**RECORDS FOR THIS TASK:**
=======

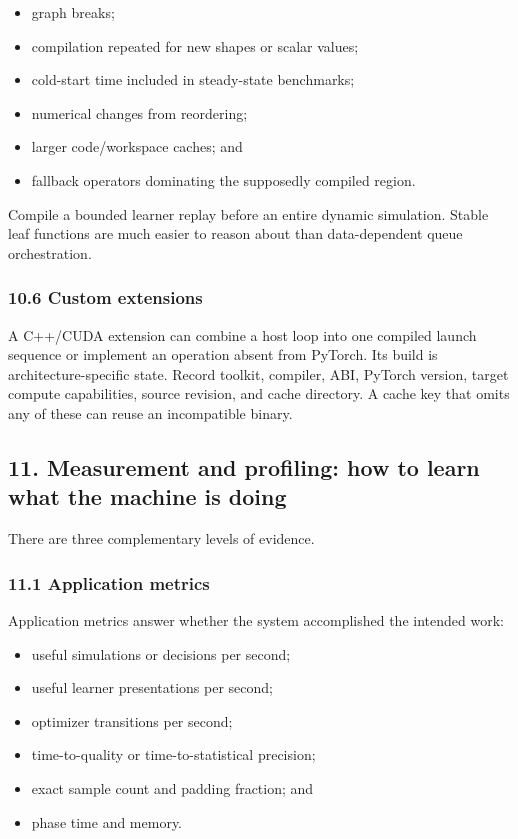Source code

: \documentclass[
  10pt,
  letterpaper,
]{article}
\providecommand{\tightlist}{%
  \setlength{\itemsep}{0pt}\setlength{\parskip}{0pt}}
\begin{document}
\begin{itemize}
\tightlist
\item
  graph breaks;
\item
  compilation repeated for new shapes or scalar values;
\item
  cold-start time included in steady-state benchmarks;
\item
  numerical changes from reordering;
\item
  larger code/workspace caches; and
\item
  fallback operators dominating the supposedly compiled region.
\end{itemize}

Compile a bounded learner replay before an entire dynamic simulation.
Stable leaf functions are much easier to reason about than
data-dependent queue orchestration.

\subsubsection{10.6 Custom extensions}\label{106-custom-extensions}

A C++/CUDA extension can combine a host loop into one compiled launch
sequence or implement an operation absent from PyTorch. Its build is
architecture-specific state. Record toolkit, compiler, ABI, PyTorch
version, target compute capabilities, source revision, and cache
directory. A cache key that omits any of these can reuse an incompatible
binary.

\subsection{11. Measurement and profiling: how to learn what the machine
is
doing}\label{11-measurement-and-profiling-how-to-learn-what-the-machine-is-doing}

There are three complementary levels of evidence.

\subsubsection{11.1 Application metrics}\label{111-application-metrics}

Application metrics answer whether the system accomplished the intended
work:

\begin{itemize}
\tightlist
\item
  useful simulations or decisions per second;
\item
  useful learner presentations per second;
\item
  optimizer transitions per second;
\item
  time-to-quality or time-to-statistical precision;
\item
  exact sample count and padding fraction; and
\item
  phase time and memory.
\end{itemize}
\end{document}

=======

**EXERCISE INSTRUCTIONS:** Exactly as they appear, transcribe the lines from the top of the material above through the line with "Compile a bounded". Omit any picture.

**OUTPUT OF THE TASK:**
Source code

: \documentclass[
  10pt,
  letterpaper,
]{article}
\providecommand{\tightlist}{%
  \setlength{\itemsep}{0pt}\setlength{\parskip}{0pt}}
\begin{document}
\begin{itemize}
\tightlist
\item
  graph breaks;
\item
  compilation repeated for new shapes or scalar values;
\item
  cold-start time included in steady-state benchmarks;
\item
  numerical changes from reordering;
\item
  larger code/workspace caches; and
\item
  fallback operators dominating the supposedly compiled region.
\end{itemize}

Compile a bounded learner replay before an entire dynamic simulation.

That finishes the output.